I think the last time I heard anything new from Cracker wasn’t too long after the “Low” days.  Low was a catchy hit perfect for the early 90s: along with “Teen Angst (What the World Needs Now)” it defined the hopelessness of the early 90s.

The songs were sloppy. But so was everyone else. I was in high school, the perfect time to embody the slacker lifestyle and still be a little bit intellectual (ie no internet to distract us).

I think somewhere I have Garage D’or, a compilation from 2000 featuring those two songs and a couple other fun ones (Eurotrash Girl, Shake Some Action). But this seemed like a final send-off from a band a couple years past their prime.

All this is leading to something, right? Well, band focal point David Lowery and company have a new album out – in fact, it’s the first album I’ve run across as it came out. On a lark, I grabbed it, and was shocked.

It’s kind of a cliche to see older musicians release a new album in which they let loose and simply rock out. R.E.M. did it last year with Accelerate (and supposedly are working on another); U2 have done it a couple times now, etc. Usually they sound like the artist is trying too hard (I’m thinking, sadly of Pearl Jam’s self-titled album) and it just comes out flat.

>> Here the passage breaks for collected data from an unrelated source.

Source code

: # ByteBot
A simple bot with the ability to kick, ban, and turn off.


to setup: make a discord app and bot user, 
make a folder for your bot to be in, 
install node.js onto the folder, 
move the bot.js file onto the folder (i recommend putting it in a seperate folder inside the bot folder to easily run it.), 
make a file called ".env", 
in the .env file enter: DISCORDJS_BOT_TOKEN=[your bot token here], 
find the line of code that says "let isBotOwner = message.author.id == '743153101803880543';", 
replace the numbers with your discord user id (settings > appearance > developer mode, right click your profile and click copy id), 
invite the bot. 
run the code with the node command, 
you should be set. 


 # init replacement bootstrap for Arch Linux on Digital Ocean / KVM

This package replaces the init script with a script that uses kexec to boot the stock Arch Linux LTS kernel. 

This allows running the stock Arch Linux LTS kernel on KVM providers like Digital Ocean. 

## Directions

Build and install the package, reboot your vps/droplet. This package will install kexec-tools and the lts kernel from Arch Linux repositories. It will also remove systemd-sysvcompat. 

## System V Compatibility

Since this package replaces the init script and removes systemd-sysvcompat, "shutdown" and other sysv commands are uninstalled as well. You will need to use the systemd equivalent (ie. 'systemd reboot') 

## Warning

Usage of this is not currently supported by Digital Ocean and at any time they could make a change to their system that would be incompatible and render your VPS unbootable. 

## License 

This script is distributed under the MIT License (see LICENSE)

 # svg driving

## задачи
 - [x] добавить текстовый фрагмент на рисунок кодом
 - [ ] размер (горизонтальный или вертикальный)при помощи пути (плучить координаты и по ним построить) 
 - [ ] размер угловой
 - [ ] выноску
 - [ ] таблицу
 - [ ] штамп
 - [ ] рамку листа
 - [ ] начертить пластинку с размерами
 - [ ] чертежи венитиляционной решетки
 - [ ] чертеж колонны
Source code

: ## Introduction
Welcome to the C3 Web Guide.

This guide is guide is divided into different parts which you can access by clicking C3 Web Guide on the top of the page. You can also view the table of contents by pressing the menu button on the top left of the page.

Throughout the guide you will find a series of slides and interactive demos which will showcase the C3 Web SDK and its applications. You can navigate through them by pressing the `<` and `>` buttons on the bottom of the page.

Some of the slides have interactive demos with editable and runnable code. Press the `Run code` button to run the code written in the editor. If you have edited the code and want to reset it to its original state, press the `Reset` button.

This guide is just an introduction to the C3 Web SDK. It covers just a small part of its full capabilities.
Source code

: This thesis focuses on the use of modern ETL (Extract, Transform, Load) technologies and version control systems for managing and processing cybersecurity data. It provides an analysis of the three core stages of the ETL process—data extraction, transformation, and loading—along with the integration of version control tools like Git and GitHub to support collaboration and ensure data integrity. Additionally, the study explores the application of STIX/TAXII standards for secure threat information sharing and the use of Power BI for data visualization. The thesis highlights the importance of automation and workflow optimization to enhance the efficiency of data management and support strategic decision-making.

For at least half an album, though, Cracker brings on the rock. “Show Me How this thing works” is a rallying cry for an old man, fumbling around with his computer until he breaks out in frustrated song. (I picture a geriatric breaking out into a choreographed routine around a living room.) Snark aside, it’s really a song about how life itself works, and how no one can really figure it out. The next song, the hopeless “Turn on, Tune in, Drop Out With Me,” is as much about figuring out how life works and what society expects from you as it is about stepping away from the mainstream . It’s not a surprising struggle; later in the album he sings that “dying is easy, it’s living that’s hard.” It’s a sentiment borne of frustration (to quote one of their contemporary bands) with the strictures we face.

The highlights continue with We Will all Shine a Light, which frames a cruising melody with a grizzled old rock rhythm, and Hand Me My Inhaler, which is probably the first song about asthma with a guitar solo. (Actually, Hand Me My Inhaler has the same ridiculousness (and humor) as an action movie some aspiring filmmakers made about an asthmatic action hero, but that’s a different post.)

Most of the rest of the album slows down, which allows Lowery’s growl a little too much sonic space. It tries to go Americana and bluesy, but it seems like a bit too much of a shift, at least when listening to the album in one sitting. Moreover, these seem to have stepped aside from the overall tone and quest of the rest of the album, making them seem out of place. Nonetheless, there are a surprising number of hummable songs to keep this around for a while.